Ver esa silla vacía representaba una pieza del rompecabezas que faltaba. Era como ver esa foto de un acontecimiento importante en el cual un amigo no pudo estar presente por cualquiera que fuese la circunstancia. Los jóvenes miraban la silla cada un par de minutos con la esperanza de que Lobo se materializara allí. Sabían que no iba a aparecer por arte de magia, pero aun así, por sana costumbre, miraban a esa silla de madera como si su amigo estuviera presente. De a poco, el grupo se iba recomponiendo y solo faltaba desbloquear un integrante para completar la banda.

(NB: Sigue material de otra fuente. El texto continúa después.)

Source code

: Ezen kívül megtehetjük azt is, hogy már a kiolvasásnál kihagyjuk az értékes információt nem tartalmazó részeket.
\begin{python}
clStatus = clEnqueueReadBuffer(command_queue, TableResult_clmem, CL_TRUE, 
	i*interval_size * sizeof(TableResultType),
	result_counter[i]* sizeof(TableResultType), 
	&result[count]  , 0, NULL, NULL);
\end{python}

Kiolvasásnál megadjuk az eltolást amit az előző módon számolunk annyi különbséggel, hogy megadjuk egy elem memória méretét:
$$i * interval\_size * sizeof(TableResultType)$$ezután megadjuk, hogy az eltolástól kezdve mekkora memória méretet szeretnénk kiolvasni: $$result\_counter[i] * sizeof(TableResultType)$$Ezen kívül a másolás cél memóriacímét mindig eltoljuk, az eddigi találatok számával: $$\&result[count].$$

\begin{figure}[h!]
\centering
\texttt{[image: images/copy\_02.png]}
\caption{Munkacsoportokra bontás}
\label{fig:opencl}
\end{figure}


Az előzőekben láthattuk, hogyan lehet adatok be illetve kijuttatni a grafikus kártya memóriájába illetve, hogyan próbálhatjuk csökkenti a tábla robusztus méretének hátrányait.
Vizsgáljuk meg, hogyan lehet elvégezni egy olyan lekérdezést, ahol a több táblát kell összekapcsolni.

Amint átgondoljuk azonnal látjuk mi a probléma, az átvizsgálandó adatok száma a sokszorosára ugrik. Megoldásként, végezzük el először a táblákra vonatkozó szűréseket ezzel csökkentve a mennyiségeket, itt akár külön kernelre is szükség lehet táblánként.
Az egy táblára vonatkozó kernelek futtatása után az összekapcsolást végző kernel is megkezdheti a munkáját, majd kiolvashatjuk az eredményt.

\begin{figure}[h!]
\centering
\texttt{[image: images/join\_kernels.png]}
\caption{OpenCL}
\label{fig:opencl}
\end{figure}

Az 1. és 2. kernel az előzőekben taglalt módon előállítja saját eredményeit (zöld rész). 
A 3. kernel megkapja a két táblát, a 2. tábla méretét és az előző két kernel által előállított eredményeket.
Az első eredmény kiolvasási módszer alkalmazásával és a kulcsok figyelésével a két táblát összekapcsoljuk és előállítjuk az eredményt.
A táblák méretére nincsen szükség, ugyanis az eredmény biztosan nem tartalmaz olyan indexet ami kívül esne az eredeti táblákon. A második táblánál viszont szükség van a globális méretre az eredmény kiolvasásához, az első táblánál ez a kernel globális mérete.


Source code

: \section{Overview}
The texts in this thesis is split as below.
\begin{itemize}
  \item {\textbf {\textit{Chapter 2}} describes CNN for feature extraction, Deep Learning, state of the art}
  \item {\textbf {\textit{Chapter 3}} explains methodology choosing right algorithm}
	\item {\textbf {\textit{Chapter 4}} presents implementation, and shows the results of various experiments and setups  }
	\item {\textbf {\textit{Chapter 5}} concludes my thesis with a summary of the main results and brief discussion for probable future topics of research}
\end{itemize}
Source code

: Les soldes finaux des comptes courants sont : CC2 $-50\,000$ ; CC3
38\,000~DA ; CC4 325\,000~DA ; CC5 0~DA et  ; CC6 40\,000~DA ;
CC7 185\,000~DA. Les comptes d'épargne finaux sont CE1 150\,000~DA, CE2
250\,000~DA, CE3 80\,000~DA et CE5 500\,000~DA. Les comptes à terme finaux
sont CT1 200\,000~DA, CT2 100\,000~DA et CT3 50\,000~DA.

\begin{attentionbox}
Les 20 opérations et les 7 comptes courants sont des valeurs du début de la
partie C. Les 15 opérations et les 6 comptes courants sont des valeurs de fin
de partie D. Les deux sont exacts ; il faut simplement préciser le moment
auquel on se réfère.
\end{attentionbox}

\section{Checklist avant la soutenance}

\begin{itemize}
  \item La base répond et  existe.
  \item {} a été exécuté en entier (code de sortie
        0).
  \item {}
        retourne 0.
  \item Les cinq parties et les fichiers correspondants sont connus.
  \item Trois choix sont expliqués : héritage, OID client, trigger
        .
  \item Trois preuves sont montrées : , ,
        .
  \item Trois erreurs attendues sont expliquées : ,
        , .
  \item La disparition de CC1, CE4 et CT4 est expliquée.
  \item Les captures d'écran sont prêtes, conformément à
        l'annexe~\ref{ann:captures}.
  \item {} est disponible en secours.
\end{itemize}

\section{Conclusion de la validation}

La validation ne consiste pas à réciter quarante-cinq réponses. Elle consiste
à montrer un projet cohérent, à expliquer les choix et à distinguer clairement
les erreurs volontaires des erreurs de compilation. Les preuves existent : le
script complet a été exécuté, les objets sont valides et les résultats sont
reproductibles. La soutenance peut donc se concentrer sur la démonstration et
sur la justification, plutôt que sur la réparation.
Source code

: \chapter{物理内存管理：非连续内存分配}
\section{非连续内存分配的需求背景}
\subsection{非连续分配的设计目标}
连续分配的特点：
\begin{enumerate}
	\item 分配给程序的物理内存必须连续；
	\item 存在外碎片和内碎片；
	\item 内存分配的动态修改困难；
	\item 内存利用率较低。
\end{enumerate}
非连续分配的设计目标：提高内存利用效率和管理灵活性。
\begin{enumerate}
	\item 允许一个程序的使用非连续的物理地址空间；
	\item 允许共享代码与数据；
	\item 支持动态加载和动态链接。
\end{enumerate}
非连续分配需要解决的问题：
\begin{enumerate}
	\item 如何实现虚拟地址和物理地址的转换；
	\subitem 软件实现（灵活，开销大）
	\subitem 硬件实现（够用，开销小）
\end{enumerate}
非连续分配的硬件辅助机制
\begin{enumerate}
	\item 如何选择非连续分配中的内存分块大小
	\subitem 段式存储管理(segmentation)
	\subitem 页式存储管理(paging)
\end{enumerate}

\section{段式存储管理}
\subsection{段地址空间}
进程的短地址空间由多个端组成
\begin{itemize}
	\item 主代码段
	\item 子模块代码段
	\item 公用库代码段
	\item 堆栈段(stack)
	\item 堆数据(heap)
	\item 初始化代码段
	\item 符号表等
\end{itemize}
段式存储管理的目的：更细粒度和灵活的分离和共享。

Ya sea por sadismo o para no cometer el mismo error, el grupo (incompleto) se encontró en “La birra de siempre”, pero, en lugar de ingresar al local, se quedaron afuera. No solo por el factor climático (hacía calor y el cielo estaba despejado), sino que también por ese miedo – todavía latente – a que apareciera el sujeto extraño que les había vendido la idea de ir a la Tierra Prometida. En algún momento tenían que entrar, ya sea para ir al baño o pedir una cerveza, pero preferían no ingresar en la medida que fuera posible.

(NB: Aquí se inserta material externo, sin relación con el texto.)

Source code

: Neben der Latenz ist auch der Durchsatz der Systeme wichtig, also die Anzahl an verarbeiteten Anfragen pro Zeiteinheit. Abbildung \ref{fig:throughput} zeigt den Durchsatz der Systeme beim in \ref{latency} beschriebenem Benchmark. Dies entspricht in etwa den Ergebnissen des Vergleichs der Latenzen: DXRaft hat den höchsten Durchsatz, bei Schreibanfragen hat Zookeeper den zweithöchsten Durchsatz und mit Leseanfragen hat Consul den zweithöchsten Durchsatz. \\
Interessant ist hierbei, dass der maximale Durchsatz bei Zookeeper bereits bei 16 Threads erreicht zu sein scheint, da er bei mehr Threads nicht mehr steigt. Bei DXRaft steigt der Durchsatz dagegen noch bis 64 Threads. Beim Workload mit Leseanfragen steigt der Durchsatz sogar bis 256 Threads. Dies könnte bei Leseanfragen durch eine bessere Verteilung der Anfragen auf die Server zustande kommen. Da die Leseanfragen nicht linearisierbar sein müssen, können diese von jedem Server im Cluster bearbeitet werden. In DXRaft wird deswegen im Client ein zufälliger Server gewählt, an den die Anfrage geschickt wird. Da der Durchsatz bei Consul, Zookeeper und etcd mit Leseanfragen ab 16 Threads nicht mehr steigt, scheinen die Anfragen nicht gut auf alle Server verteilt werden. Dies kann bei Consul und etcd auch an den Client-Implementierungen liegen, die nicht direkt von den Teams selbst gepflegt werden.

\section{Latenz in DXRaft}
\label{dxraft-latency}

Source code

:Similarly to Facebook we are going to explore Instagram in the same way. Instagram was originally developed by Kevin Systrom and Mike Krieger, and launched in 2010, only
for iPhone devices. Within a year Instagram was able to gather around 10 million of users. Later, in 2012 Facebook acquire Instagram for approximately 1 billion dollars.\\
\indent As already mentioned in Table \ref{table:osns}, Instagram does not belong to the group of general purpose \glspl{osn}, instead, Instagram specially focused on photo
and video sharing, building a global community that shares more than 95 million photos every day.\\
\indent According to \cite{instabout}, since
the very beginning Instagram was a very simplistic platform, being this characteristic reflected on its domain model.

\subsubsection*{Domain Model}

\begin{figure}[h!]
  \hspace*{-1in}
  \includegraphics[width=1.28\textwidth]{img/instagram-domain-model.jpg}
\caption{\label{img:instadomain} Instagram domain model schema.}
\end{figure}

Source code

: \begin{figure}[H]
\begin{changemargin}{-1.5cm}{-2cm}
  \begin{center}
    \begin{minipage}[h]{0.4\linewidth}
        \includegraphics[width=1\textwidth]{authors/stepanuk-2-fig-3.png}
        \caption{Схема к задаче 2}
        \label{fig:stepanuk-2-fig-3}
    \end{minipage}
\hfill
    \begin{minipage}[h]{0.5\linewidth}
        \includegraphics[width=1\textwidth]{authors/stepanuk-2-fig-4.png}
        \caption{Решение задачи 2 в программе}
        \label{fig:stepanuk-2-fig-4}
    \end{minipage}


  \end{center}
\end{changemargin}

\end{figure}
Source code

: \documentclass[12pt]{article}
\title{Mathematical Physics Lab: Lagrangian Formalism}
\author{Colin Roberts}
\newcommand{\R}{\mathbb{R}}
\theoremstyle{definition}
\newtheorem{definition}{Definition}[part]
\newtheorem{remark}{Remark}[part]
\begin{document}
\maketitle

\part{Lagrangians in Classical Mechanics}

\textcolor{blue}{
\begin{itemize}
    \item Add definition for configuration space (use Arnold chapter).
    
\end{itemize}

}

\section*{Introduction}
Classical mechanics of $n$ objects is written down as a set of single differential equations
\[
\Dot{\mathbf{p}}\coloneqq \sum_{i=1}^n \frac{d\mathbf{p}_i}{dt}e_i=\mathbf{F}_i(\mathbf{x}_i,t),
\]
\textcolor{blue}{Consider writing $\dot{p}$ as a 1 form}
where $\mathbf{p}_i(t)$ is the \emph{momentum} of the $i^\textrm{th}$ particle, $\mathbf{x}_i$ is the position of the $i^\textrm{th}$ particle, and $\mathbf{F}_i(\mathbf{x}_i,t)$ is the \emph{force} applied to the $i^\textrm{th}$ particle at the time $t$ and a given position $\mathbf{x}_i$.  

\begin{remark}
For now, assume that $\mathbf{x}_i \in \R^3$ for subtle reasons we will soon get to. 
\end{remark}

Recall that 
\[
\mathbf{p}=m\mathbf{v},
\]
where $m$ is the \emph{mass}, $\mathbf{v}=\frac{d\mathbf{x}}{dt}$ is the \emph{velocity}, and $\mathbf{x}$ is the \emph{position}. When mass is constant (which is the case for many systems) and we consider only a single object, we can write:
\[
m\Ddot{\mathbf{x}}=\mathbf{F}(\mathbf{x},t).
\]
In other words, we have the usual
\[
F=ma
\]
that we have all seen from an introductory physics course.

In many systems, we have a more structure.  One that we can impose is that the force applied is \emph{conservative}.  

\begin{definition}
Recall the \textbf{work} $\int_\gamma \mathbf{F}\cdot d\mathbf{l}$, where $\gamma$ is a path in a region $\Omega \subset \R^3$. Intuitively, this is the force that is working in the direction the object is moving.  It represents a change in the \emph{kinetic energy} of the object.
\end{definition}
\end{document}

Un lugar al que le tenían cariño, pero también miedo. Esa birrería que alguna vez le había traído buenos recuerdos ahora la consideraban el lugar de inicio de la espiral descendente hacia la Tierra Prometida. Ese había sido el punto de inicio del fatídico viaje hacia una prisión en la cual habían encerrado a sus almas. Cuando miraban la puerta de madera del local, se les venía a la mente a Randall y la Eminencia la viva imagen del hombre de traje apareciendo detrás del letrero que decía “Bienvenidos a la Tierra Prometida”. Enceguecidos por las promesas del hombre y por sus deseos, les cedieron sus almas y perdieron casi un año de sus vidas.
La cerveza no tenía el mismo sabor que le conocían, ya sea más agria, más espesa, más caliente. El ambiente de calma y disfrute que transmitía el bar no era el mismo y la música no sonaba tan bien como lo hacía antes. Esa mancha oscura en la que conocieron al hombre de traje había quedado marcada para siempre, como si fuera la mancha de una camisa que por más que la laven mil veces, esa mancha nunca iba a desaparecer. Pronto mudarían sus reuniones a otro lugar, pero antes tenían que concretar su regreso de la Tierra Prometida.
Con pintas de cerveza de por medio, Eze, con gestos e imitaciones, le contó a Randall todo lo que le había pasado, cómo se había enterado y de qué manera pudo sacarlo de ese estado “zombi” en el que se encontraba. Era lo mismo que le había explicado a la Eminencia sólo que utilizó otras palabras y frases, además de agregar algunos detalles que hacían falta para que no queden dudas por aclarar. Randall no le quitó la vista en todo momento, ni siquiera tocó su pinta. Nunca le había prestado tanta atención a alguien o algo, salvo que fuera un partido de fútbol o su novia. Lo observaba como si fuera un médico que había descubierto la cura contra el cáncer, como un Dios que tenía la fórmula de la inmortalidad.
La Eminencia, a pesar de haber escuchado el mismo relato, pero él como protagonista y con circunstancias distintas, también le prestaba la misma cantidad de atención como si fuera la primera vez que lo escuchaba. No le importaba si su birra se calentaba o no a esa altura. Le fascinaba por lo que había pasado su amigo para sacarlos de ese estado de “momificación” en el que habían estado.